EXERCISE INSTRUCTIONS
Copy out every line of the data exactly.

MATERIAL FOR THE TASK
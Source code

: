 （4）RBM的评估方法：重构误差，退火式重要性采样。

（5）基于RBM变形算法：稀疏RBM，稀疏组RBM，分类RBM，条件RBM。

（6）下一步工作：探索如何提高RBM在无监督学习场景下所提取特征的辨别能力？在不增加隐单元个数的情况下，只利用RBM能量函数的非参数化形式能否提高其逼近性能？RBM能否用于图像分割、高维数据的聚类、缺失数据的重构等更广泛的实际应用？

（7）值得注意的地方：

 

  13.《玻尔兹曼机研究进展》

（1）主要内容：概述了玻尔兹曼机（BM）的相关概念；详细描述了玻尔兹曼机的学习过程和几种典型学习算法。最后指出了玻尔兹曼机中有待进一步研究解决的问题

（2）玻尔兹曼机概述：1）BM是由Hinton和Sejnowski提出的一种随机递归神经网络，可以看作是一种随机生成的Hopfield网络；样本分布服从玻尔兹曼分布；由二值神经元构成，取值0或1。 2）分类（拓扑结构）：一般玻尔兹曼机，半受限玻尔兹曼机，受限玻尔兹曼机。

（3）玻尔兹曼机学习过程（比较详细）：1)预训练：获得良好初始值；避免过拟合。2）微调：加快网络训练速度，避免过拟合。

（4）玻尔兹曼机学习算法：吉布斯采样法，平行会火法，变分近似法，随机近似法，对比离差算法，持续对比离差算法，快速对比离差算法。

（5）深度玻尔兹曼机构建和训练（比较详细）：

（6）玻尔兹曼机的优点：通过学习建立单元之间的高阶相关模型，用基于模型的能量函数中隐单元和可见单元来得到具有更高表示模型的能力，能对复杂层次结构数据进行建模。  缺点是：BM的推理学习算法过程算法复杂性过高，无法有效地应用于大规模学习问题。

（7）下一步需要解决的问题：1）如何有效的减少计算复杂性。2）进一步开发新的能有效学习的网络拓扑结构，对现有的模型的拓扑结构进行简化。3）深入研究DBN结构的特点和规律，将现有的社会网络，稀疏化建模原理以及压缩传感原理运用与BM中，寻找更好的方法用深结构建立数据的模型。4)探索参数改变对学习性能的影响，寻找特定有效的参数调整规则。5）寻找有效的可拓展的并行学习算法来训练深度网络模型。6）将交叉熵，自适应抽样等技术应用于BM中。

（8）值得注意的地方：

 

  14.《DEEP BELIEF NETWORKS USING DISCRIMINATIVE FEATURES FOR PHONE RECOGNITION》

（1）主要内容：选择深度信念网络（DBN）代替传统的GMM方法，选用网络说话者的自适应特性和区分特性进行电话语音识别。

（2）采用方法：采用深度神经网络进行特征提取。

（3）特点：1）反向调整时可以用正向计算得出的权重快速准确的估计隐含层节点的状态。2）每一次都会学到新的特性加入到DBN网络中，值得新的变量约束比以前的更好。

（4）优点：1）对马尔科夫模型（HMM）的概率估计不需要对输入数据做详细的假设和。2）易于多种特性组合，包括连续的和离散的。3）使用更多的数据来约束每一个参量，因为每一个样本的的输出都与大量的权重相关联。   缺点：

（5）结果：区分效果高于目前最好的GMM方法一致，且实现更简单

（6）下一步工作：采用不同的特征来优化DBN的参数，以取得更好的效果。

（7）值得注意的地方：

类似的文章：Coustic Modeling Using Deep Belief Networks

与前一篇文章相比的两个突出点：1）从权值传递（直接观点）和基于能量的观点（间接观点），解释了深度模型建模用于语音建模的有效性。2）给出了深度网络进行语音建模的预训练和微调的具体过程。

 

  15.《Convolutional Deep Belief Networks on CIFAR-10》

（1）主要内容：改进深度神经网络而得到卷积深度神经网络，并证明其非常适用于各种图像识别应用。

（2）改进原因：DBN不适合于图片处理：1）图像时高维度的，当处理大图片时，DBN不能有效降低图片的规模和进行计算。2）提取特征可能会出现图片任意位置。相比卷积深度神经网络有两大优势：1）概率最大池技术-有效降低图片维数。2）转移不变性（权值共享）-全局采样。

WRITTEN SOLUTION
Source code

: （4）RBM的评估方法：重构误差，退火式重要性采样。

（5）基于RBM变形算法：稀疏RBM，稀疏组RBM，分类RBM，条件RBM。

（6）下一步工作：探索如何提高RBM在无监督学习场景下所提取特征的辨别能力？在不增加隐单元个数的情况下，只利用RBM能量函数的非参数化形式能否提高其逼近性能？RBM能否用于图像分割、高维数据的聚类、缺失数据的重构等更广泛的实际应用？

（7）值得注意的地方：

 

  13.《玻尔兹曼机研究进展》

（1）主要内容：概述了玻尔兹曼机（BM）的相关概念；详细描述了玻尔兹曼机的学习过程和几种典型学习算法。最后指出了玻尔兹曼机中有待进一步研究解决的问题

（2）玻尔兹曼机概述：1）BM是由Hinton和Sejnowski提出的一种随机递归神经网络，可以看作是一种随机生成的Hopfield网络；样本分布服从玻尔兹曼分布；由二值神经元构成，取值0或1。 2）分类（拓扑结构）：一般玻尔兹曼机，半受限玻尔兹曼机，受限玻尔兹曼机。

（3）玻尔兹曼机学习过程（比较详细）：1)预训练：获得良好初始值；避免过拟合。2）微调：加快网络训练速度，避免过拟合。

（4）玻尔兹曼机学习算法：吉布斯采样法，平行会火法，变分近似法，随机近似法，对比离差算法，持续对比离差算法，快速对比离差算法。

（5）深度玻尔兹曼机构建和训练（比较详细）：

（6）玻尔兹曼机的优点：通过学习建立单元之间的高阶相关模型，用基于模型的能量函数中隐单元和可见单元来得到具有更高表示模型的能力，能对复杂层次结构数据进行建模。  缺点是：BM的推理学习算法过程算法复杂性过高，无法有效地应用于大规模学习问题。

（7）下一步需要解决的问题：1）如何有效的减少计算复杂性。2）进一步开发新的能有效学习的网络拓扑结构，对现有的模型的拓扑结构进行简化。3）深入研究DBN结构的特点和规律，将现有的社会网络，稀疏化建模原理以及压缩传感原理运用与BM中，寻找更好的方法用深结构建立数据的模型。4)探索参数改变对学习性能的影响，寻找特定有效的参数调整规则。5）寻找有效的可拓展的并行学习算法来训练深度网络模型。6）将交叉熵，自适应抽样等技术应用于BM中。

（8）值得注意的地方：

 

  14.《DEEP BELIEF NETWORKS USING DISCRIMINATIVE FEATURES FOR PHONE RECOGNITION》

（1）主要内容：选择深度信念网络（DBN）代替传统的GMM方法，选用网络说话者的自适应特性和区分特性进行电话语音识别。

（2）采用方法：采用深度神经网络进行特征提取。

（3）特点：1）反向调整时可以用正向计算得出的权重快速准确的估计隐含层节点的状态。2）每一次都会学到新的特性加入到DBN网络中，值得新的变量约束比以前的更好。

（4）优点：1）对马尔科夫模型（HMM）的概率估计不需要对输入数据做详细的假设和。2）易于多种特性组合，包括连续的和离散的。3）使用更多的数据来约束每一个参量，因为每一个样本的的输出都与大量的权重相关联。   缺点：

（5）结果：区分效果高于目前最好的GMM方法一致，且实现更简单

（6）下一步工作：采用不同的特征来优化DBN的参数，以取得更好的效果。

（7）值得注意的地方：

类似的文章：Coustic Modeling Using Deep Belief Networks

与前一篇文章相比的两个突出点：1）从权值传递（直接观点）和基于能量的观点（间接观点），解释了深度模型建模用于语音建模的有效性。2）给出了深度网络进行语音建模的预训练和微调的具体过程。

 

  15.《Convolutional Deep Belief Networks on CIFAR-10》

（1）主要内容：改进深度神经网络而得到卷积深度神经网络，并证明其非常适用于各种图像识别应用。

（2）改进原因：DBN不适合于图片处理：1）图像时高维度的，当处理大图片时，DBN不能有效降低图片的规模和进行计算。2）提取特征可能会出现图片任意位置。相比卷积深度神经网络有两大优势：1）概率最大池技术-有效降低图片维数。2）转移不变性（权值共享）-全局采样。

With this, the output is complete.